Quelle humilité, quelle soumission à la volonté de Dieu! David ne voulait pas que l'arche de Dieu, pour la demeure de laquelle il s'était tellement engagé, perde sa place à cause de lui. Peut-être ressentait-il que les circonstances qu'il vivait étaient les conséquences de son péché avec Bath-Shéba — quand bien même ce péché lui avait été pardonné (cf. 2 Samuel 12:10). Toutefois, son amour pour Dieu et pour «l'arche de sa force» était au-dessus de tout et déterminait sa conduite. Il se plaçait lui-même entièrement dans la main de Dieu.

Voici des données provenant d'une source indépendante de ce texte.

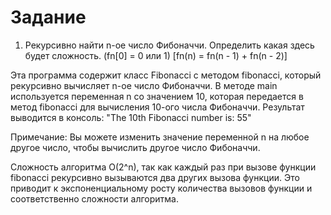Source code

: # Задание
1.	Рекурсивно найти n-ое число Фибоначчи. 
Определить какая здесь будет сложность. 
(fn[0] = 0 или 1) 
[fn(n) = fn(n - 1) + fn(n - 2)]

Эта программа содержит класс Fibonacci с методом fibonacci, который рекурсивно вычисляет n-ое число Фибоначчи. В методе main используется переменная n со значением 10, которая передается в метод fibonacci для вычисления 10-ого числа Фибоначчи. Результат выводится в консоль: "The 10th Fibonacci number is: 55"

Примечание: Вы можете изменить значение переменной n на любое другое число, чтобы вычислить другое число Фибоначчи.

Сложность алгоритма O(2^n), так как каждый раз при вызове функции fibonacci рекурсивно вызываются два других вызова функции. Это приводит к экспоненциальному росту количества вызовов функции и соответственно сложности алгоритма.


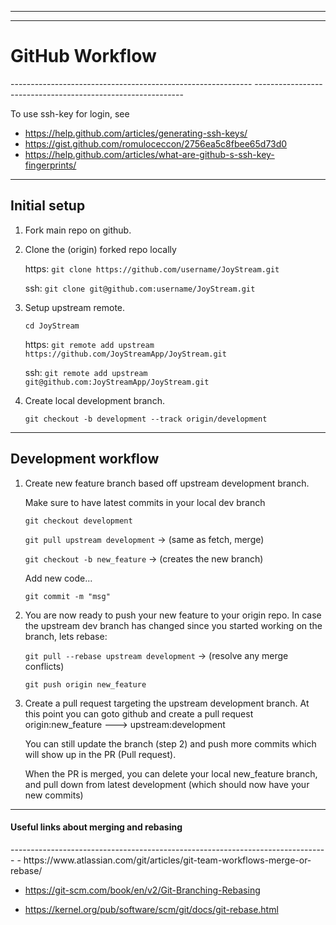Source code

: ------------------------------------------------------------
------------------------------------------------------------
<h1>GitHub Workflow</h1>
------------------------------------------------------------
------------------------------------------------------------


To use ssh-key for login, see 
- https://help.github.com/articles/generating-ssh-keys/
- https://gist.github.com/romuloceccon/2756ea5c8fbee65d73d0
- https://help.github.com/articles/what-are-github-s-ssh-key-fingerprints/

------------------------------------------------------------
Initial setup
------------------------------------------------------------

1. Fork main repo on github.

2. Clone the (origin) forked repo locally
  
    https: `git clone https://github.com/username/JoyStream.git` 
  
    ssh: `git clone git@github.com:username/JoyStream.git`

3. Setup upstream remote.
  
    `cd JoyStream`
  
    https: `git remote add upstream https://github.com/JoyStreamApp/JoyStream.git`
  
    ssh: `git remote add upstream git@github.com:JoyStreamApp/JoyStream.git`

4. Create local development branch.
  
    `git checkout -b development --track origin/development`

------------------------------------------------------------
Development workflow
------------------------------------------------------------
1. Create new feature branch based off upstream development branch.
  
    Make sure to have latest commits in your local dev branch
  
    `git checkout development`
  
    `git pull upstream development` -> (same as fetch, merge)
  
    `git checkout -b new_feature` -> (creates the new branch)

    Add new code...

    `git commit -m "msg"`

2. You are now ready to push your new feature to your origin repo. In case the upstream dev branch
has changed since you started working on the branch, lets rebase: 
  
    `git pull --rebase upstream development` -> (resolve any merge conflicts)
  
    `git push origin new_feature`

3. Create a pull request targeting the upstream development branch.
    At this point you can goto github and create a pull request origin:new_feature ---> upstream:development
  
    You can still update the branch (step 2) and push more commits which will show up in the PR (Pull request).
  
    When the PR is merged, you can delete your local new_feature branch, and pull down from latest development (which should now have your new commits)


-------------------------------------------------------------------------------
<h4>Useful links about merging and rebasing</h4>
-------------------------------------------------------------------------------
- https://www.atlassian.com/git/articles/git-team-workflows-merge-or-rebase/

- https://git-scm.com/book/en/v2/Git-Branching-Rebasing

- https://kernel.org/pub/software/scm/git/docs/git-rebase.html







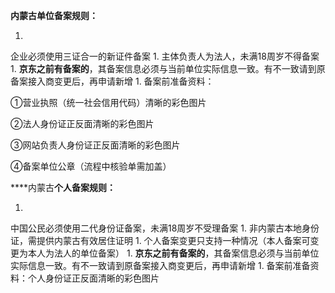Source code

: **内蒙古单位备案规则：**

1. 
企业必须使用三证合一的新证件备案
1. 
主体负责人为法人，未满18周岁不得备案
1. 
**京东之前有备案的**，其备案信息必须与当前单位实际信息一致。有不一致请到原备案接入商变更后，再申请新增
1. 
备案前准备资料：

①营业执照（统一社会信用代码）清晰的彩色图片

②法人身份证正反面清晰的彩色图片

③网站负责人身份证正反面清晰的彩色图片

④备案单位公章（流程中核验单需加盖）

****内蒙古**个人备案规则：**

1. 
中国公民必须使用二代身份证备案，未满18周岁不受理备案
1. 
非内蒙古本地身份证，需提供内蒙古有效居住证明
1. 
个人备案变更只支持一种情况（本人备案可变更为本人为法人的单位备案）
1. 
**京东之前有备案的**，其备案信息必须与当前单位实际信息一致。有不一致请到原备案接入商变更后，再申请新增
1. 
备案前准备资料：个人身份证正反面清晰的彩色图片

Ainsi, Tsadok et Abiathar sont retournés avec l'arche à Jérusalem. Ils y sont demeurés et Dieu les a utilisés, eux et leurs fils, pour le plus grand profit de David. Ils étaient bien placés pour le tenir au courant de ce qui se passait à Jérusalem (15:28) et, plus tard, pour faciliter son retour (19:11-15). Mais Dieu lui-même a fait en sorte que la conjuration échoue et que David puisse revenir en paix.

L'application pour nous

L'application pratique de ce que nous venons de considérer est simple. Dieu ne nous a pas donné des promesses et des richesses spirituelles pour que nous en disposions à notre convenance. S'il est vrai que nous pouvons nous reposer sans réserve sur ses promesses et avoir un recours illimité aux ressources de la foi, à la prière par exemple, nous devons cependant rester dépendants de lui. «Que ta volonté soit faite!» — telle doit être la disposition fondamentale de nos cœurs, même si l'expression n'est pas toujours sur nos lèvres. En Dieu, il n'y a point de «porte-bonheur». Il demeure le Dieu souverain, même si, dans sa grâce, il s'engage envers nous par ses promesses.

Prenons un exemple. Nous partons en voyage, et nous avons notre Bible avec nous. Mais la Bible dans nos bagages ne nous garantit pas la protection divine. Nous la lisons avec prière et nous nous nourrissons d'elle. Nous éprouvons alors la proximité avec Dieu et nous jouissons de sa communion; et cela nous donnera la certitude d'être en sûreté. Ainsi, nous pouvons compter sur sa protection, même sans avoir de garantie que notre voyage sera exempt d'accident. La pensée «Que ta volonté soit faite!» ne nous apparaît plus comme une restriction et elle nous rend heureux.

Si nous vivons dans la fidélité au Seigneur, en aimant sa Parole et en la prenant à cœur, il y a nécessairement une bénédiction. Mais ne pensons pas que cette bénédiction doive nécessairement nous être accordée selon l'idée que nous nous étions faite. A cet égard, nous pensons souvent d'une manière trop rigide. La confiance sans réserve que David montre ici est très instructive pour nous.